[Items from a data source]
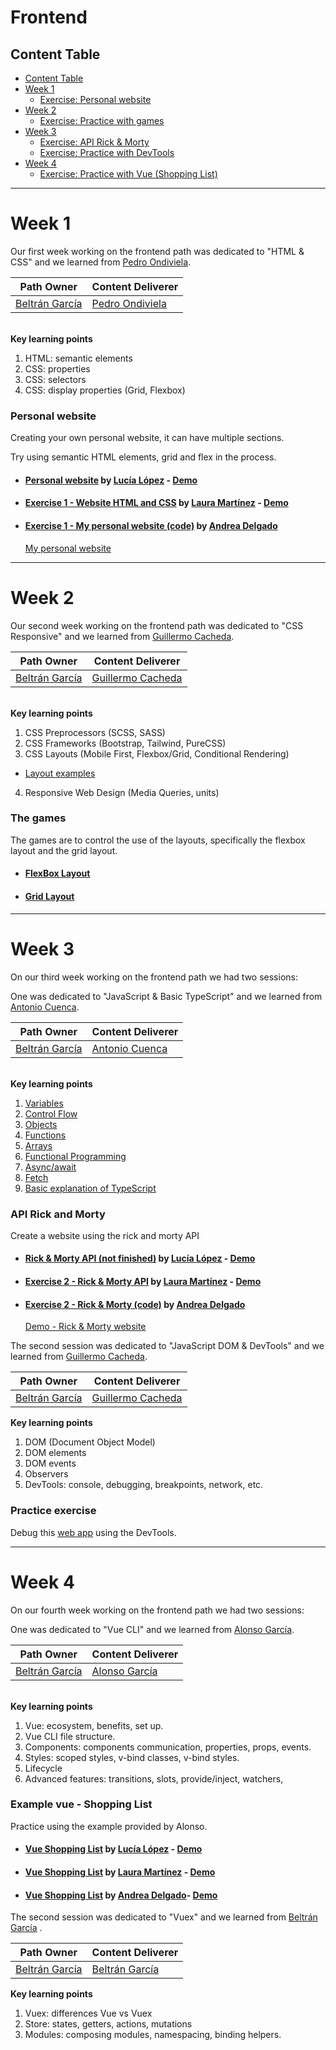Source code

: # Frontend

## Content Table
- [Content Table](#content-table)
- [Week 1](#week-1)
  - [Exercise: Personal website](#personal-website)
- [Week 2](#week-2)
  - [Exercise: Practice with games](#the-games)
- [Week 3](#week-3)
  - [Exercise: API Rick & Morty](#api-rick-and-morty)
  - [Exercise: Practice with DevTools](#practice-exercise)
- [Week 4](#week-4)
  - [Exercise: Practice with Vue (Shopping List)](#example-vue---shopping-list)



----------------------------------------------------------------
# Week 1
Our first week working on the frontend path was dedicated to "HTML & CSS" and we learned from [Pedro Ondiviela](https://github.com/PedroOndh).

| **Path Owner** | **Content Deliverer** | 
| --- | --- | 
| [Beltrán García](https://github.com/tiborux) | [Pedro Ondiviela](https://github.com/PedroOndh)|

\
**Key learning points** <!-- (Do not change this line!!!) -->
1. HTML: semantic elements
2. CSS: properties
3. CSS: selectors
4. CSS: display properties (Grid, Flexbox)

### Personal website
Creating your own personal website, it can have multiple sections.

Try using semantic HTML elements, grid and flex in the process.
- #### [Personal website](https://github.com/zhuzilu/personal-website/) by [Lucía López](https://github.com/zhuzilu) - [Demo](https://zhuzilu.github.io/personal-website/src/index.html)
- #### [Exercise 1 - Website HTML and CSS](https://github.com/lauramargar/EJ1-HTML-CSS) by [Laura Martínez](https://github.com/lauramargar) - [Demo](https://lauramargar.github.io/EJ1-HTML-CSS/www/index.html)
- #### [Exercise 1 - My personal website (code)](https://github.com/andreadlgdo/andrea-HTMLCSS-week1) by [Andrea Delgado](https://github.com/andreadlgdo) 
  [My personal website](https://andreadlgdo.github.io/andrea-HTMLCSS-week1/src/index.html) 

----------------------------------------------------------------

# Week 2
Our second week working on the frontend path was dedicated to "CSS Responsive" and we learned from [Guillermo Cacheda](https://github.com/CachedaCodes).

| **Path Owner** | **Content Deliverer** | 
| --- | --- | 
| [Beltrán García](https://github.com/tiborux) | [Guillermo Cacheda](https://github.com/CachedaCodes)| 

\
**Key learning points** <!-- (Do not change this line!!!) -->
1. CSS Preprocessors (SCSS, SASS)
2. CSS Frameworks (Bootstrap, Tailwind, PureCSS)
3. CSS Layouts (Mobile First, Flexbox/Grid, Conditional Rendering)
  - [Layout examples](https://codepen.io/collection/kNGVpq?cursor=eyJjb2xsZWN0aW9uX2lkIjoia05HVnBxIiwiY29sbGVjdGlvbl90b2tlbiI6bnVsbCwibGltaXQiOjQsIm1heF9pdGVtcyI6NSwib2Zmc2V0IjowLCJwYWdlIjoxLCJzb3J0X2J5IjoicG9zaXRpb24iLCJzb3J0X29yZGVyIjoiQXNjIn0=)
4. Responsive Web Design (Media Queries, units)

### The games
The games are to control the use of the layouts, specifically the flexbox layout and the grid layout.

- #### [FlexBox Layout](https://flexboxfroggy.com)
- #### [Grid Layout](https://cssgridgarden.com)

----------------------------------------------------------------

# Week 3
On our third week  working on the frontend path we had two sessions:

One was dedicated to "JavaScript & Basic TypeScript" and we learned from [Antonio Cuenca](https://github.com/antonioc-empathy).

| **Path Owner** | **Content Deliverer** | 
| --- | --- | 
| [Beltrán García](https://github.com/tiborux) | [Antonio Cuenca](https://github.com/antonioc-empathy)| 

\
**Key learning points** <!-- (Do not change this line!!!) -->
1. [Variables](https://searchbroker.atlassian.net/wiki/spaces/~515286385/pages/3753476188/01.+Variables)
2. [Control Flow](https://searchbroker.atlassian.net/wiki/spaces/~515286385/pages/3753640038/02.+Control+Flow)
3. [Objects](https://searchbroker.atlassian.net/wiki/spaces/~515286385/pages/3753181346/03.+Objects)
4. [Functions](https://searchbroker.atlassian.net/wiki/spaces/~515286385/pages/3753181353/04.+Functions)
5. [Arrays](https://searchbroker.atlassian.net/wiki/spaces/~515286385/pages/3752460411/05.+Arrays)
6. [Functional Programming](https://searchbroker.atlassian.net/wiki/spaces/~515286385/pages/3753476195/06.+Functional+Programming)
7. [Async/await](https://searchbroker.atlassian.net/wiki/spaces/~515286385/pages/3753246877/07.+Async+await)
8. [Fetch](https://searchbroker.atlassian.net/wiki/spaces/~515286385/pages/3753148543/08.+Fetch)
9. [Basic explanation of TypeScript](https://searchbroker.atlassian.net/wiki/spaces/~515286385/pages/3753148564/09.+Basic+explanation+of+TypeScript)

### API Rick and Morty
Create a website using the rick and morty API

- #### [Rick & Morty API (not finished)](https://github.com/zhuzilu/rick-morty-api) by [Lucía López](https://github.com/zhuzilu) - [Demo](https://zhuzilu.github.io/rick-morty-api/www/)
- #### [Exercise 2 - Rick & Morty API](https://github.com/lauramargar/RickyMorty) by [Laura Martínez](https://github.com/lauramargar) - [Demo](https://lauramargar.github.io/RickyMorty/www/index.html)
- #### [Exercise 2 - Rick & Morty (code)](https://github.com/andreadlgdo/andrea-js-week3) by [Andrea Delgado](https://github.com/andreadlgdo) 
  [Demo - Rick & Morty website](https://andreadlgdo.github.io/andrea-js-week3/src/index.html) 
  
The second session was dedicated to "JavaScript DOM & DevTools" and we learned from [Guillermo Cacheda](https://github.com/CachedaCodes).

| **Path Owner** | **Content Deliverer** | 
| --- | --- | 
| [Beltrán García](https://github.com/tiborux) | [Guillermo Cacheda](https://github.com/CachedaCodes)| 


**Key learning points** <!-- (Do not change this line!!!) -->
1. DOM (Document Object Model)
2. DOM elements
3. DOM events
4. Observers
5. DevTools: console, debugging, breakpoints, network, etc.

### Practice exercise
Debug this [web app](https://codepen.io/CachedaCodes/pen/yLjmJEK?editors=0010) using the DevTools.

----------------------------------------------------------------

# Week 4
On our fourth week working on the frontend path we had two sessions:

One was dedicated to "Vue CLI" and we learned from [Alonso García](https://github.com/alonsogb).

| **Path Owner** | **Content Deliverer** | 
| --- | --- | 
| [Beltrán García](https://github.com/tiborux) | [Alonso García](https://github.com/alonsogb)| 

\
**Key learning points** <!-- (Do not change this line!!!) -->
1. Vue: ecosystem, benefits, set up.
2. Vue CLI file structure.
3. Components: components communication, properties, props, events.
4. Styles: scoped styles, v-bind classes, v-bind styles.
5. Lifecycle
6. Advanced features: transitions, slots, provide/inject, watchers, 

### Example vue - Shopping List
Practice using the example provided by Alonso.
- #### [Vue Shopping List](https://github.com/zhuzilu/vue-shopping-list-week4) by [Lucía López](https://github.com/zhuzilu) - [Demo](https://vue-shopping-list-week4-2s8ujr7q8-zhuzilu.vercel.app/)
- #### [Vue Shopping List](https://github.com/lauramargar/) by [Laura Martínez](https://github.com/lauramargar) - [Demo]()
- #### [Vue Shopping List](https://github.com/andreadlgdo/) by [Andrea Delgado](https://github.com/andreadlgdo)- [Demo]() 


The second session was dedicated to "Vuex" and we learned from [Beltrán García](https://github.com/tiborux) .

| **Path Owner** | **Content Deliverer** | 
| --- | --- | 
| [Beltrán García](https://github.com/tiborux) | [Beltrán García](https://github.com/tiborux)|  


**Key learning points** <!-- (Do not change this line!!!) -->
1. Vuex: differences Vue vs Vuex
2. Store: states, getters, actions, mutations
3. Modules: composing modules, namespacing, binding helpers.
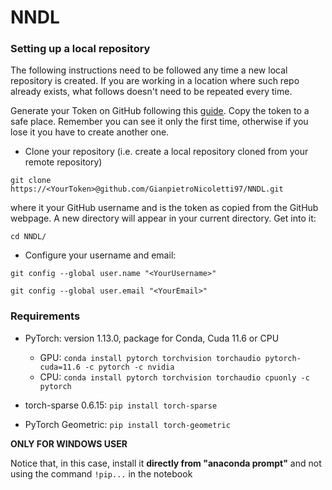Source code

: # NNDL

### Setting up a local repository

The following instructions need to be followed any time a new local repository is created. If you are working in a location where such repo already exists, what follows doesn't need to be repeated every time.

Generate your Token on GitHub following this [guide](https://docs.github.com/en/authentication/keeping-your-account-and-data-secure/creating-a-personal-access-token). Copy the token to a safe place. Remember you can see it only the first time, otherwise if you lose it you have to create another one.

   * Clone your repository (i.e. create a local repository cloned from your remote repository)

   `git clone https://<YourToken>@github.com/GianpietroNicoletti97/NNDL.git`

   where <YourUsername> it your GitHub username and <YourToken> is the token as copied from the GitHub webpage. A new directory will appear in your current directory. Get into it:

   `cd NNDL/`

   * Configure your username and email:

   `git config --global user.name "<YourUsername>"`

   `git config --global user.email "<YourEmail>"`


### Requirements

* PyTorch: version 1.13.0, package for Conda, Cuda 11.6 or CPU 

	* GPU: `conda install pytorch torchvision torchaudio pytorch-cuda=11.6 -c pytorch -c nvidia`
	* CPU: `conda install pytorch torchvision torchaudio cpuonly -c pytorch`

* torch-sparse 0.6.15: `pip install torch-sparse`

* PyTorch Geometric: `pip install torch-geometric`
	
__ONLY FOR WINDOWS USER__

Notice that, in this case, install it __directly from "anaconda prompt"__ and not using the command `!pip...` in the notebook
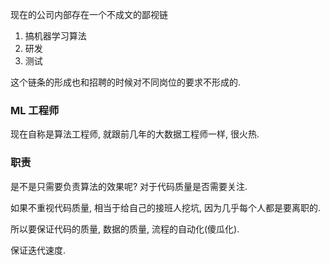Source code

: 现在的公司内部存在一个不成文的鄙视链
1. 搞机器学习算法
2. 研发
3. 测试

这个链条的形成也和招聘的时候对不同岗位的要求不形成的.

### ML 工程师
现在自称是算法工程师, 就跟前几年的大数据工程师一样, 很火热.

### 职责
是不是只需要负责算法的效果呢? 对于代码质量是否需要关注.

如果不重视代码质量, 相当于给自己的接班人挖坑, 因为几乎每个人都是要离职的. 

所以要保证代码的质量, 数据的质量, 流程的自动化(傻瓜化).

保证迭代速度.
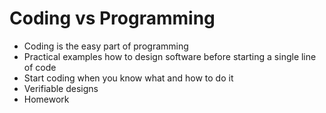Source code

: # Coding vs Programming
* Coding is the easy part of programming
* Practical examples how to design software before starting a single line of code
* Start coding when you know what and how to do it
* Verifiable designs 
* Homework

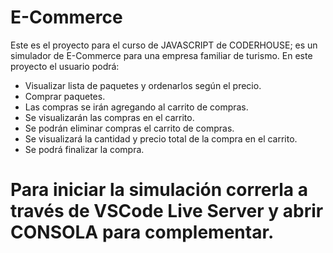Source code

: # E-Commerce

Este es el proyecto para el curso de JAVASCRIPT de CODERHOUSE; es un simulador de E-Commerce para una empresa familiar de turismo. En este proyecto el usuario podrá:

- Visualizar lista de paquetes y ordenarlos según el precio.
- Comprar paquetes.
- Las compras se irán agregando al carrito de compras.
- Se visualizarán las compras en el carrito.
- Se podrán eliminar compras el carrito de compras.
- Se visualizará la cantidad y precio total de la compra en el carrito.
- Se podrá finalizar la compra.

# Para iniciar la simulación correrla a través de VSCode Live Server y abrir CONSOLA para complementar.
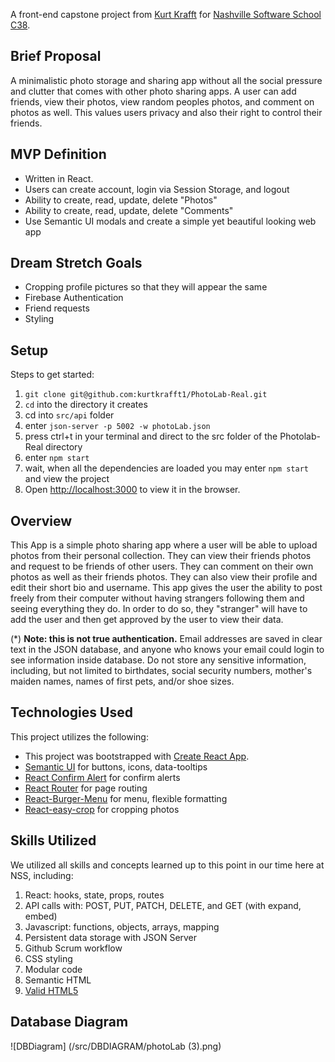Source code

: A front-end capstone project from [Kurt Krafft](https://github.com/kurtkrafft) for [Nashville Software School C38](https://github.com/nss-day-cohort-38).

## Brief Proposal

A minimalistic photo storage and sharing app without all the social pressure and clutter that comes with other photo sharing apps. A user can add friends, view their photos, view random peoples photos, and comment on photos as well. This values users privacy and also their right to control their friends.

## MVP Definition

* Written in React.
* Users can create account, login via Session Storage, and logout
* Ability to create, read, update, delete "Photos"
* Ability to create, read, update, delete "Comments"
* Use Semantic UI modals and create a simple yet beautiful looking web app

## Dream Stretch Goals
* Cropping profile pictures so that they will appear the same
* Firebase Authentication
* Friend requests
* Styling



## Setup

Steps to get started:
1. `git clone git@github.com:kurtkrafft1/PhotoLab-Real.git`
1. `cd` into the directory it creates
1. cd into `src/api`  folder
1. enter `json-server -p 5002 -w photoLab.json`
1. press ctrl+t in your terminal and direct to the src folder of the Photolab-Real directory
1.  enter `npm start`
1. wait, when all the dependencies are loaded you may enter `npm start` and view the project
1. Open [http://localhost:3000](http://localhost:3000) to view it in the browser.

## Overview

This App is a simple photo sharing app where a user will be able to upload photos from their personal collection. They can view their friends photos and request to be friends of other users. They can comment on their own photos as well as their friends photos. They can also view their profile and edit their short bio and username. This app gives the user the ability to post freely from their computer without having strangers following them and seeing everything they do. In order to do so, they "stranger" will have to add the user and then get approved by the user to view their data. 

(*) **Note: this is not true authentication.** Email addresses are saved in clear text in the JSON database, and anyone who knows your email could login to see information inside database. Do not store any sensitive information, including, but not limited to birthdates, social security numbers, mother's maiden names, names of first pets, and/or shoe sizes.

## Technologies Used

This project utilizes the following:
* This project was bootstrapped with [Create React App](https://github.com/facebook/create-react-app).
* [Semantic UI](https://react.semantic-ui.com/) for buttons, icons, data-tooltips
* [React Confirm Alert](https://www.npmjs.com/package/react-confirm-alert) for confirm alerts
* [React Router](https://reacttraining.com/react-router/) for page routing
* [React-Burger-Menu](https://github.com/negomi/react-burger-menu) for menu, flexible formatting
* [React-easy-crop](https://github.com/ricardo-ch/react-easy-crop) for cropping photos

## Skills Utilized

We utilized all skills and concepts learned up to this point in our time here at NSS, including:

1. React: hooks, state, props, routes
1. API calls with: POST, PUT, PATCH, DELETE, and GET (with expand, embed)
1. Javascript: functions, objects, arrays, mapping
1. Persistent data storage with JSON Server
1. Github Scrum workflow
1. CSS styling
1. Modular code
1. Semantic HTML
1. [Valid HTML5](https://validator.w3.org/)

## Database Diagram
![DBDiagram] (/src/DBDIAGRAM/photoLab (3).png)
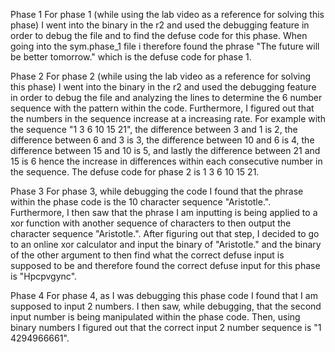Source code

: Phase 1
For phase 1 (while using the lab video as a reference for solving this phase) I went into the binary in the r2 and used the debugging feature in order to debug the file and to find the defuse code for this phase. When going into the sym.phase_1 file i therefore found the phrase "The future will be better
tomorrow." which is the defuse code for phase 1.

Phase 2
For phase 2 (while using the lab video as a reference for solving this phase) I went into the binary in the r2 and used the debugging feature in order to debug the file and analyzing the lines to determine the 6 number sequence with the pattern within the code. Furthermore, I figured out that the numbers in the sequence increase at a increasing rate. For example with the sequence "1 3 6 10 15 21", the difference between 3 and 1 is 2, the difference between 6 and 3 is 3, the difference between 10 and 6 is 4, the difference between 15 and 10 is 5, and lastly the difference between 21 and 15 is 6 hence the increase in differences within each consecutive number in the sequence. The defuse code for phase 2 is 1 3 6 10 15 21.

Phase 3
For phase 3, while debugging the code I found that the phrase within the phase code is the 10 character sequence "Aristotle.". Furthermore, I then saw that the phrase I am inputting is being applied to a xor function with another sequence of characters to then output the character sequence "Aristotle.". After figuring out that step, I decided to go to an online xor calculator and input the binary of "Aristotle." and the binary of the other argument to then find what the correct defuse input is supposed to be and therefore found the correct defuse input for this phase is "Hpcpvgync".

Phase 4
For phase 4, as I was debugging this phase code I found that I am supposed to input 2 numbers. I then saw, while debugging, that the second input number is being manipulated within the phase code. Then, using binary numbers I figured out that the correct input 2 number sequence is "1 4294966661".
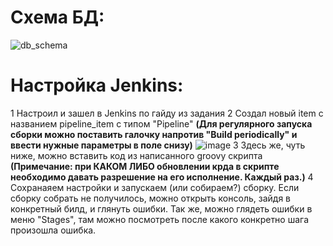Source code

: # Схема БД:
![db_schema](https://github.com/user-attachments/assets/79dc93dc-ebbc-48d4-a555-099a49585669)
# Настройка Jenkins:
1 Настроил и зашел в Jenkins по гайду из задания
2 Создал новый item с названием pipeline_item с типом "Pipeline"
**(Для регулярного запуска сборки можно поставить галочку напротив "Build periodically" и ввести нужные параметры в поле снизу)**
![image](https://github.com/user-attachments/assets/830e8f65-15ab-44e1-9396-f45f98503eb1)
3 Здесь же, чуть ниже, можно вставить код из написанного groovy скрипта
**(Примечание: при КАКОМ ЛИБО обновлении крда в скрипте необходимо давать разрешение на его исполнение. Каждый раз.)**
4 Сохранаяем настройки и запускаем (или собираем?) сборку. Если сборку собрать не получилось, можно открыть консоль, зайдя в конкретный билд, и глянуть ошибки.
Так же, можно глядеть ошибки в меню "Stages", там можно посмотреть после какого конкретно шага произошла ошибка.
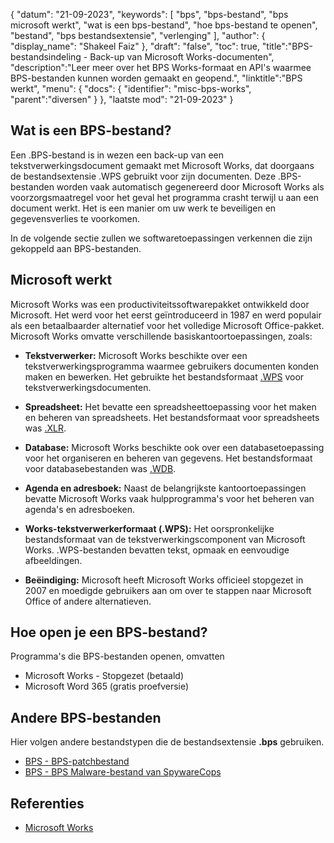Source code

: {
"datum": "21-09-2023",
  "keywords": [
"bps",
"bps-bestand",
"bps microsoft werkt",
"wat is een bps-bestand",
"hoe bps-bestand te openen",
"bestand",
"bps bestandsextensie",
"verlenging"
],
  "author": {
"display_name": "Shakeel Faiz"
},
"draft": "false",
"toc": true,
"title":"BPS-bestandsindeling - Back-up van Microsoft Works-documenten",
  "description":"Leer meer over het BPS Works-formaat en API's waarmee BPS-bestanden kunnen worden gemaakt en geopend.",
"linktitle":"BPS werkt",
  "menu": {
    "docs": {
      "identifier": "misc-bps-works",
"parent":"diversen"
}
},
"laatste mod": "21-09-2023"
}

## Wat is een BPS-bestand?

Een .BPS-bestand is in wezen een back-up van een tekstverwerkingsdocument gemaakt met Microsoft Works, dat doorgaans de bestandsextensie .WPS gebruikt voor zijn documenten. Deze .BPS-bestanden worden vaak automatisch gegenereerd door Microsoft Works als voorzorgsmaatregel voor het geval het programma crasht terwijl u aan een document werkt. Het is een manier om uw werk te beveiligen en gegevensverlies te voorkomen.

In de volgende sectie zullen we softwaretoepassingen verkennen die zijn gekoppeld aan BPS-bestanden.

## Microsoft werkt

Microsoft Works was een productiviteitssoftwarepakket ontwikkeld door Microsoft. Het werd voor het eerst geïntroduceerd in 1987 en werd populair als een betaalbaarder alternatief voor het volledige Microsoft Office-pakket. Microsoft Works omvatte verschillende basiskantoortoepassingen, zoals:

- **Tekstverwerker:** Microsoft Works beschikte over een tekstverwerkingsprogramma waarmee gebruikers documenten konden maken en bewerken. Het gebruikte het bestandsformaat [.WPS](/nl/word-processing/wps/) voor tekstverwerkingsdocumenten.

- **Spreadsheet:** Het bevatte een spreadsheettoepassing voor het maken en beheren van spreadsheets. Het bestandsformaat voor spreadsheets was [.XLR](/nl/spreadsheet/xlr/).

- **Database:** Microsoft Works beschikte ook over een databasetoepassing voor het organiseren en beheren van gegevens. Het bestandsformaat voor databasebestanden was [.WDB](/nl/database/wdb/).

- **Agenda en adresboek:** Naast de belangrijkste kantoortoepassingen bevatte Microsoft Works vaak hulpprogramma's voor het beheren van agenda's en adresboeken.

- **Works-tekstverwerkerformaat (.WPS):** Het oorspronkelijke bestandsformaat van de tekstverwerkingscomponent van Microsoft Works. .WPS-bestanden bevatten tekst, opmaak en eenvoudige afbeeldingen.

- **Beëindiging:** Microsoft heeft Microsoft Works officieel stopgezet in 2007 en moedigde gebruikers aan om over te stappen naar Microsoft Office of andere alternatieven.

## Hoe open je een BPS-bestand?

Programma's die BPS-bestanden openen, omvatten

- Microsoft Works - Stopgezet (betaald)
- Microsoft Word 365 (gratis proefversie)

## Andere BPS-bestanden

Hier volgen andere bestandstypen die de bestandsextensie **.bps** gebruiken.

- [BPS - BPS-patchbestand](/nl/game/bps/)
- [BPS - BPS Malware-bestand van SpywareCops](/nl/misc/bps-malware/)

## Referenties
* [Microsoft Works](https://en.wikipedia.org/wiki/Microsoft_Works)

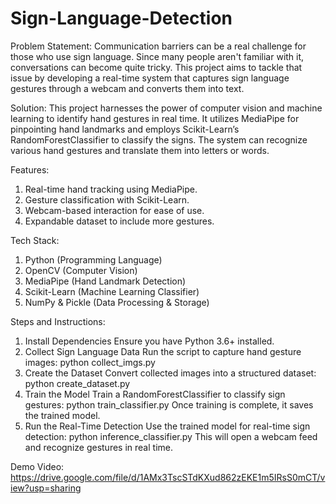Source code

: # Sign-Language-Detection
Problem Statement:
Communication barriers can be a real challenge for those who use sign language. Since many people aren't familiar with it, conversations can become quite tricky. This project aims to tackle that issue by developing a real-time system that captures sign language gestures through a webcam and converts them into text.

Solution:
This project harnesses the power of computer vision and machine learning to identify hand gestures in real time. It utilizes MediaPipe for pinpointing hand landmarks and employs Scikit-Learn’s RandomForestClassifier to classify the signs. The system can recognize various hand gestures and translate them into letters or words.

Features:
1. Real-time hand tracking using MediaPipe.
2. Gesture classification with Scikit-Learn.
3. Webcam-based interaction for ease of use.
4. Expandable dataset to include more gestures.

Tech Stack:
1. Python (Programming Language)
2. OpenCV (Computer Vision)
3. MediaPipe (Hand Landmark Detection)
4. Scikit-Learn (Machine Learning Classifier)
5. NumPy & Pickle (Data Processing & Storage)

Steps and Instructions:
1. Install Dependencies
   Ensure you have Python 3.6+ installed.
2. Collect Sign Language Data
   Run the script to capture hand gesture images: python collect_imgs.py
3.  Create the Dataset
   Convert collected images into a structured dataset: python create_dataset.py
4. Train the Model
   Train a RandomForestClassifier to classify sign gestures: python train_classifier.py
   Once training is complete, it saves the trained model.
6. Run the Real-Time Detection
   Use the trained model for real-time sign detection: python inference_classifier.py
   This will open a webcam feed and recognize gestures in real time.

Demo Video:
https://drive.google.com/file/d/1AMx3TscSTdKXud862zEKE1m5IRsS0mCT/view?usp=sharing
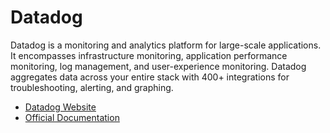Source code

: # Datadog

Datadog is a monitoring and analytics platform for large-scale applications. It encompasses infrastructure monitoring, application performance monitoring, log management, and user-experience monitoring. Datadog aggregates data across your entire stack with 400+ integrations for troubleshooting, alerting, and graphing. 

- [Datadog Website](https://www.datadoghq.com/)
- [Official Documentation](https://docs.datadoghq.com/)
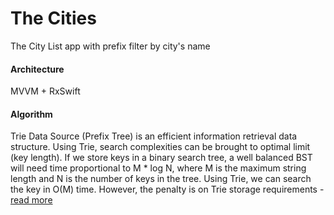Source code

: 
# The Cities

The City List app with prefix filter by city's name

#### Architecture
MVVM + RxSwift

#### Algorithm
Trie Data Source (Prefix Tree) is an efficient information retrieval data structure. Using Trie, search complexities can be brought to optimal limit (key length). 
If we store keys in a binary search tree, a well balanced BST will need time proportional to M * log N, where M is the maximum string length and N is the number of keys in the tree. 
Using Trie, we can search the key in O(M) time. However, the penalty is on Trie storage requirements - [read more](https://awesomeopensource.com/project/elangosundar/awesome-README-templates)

__Your assignment__: Read the entries and select each line where the word "Lucía" is found.

__Result for this task__:
- #### [Personal website](https://github.com/zhuzilu/personal-website/) by [Lucía López](https://github.com/zhuzilu) - [Demo](https://zhuzilu.github.io/personal-website/src/index.html)
- #### [Rick & Morty API (not finished)](https://github.com/zhuzilu/rick-morty-api) by [Lucía López](https://github.com/zhuzilu) - [Demo](https://zhuzilu.github.io/rick-morty-api/www/)
- #### [Vue Shopping List](https://github.com/zhuzilu/vue-shopping-list-week4) by [Lucía López](https://github.com/zhuzilu) - [Demo](https://vue-shopping-list-week4-2s8ujr7q8-zhuzilu.vercel.app/)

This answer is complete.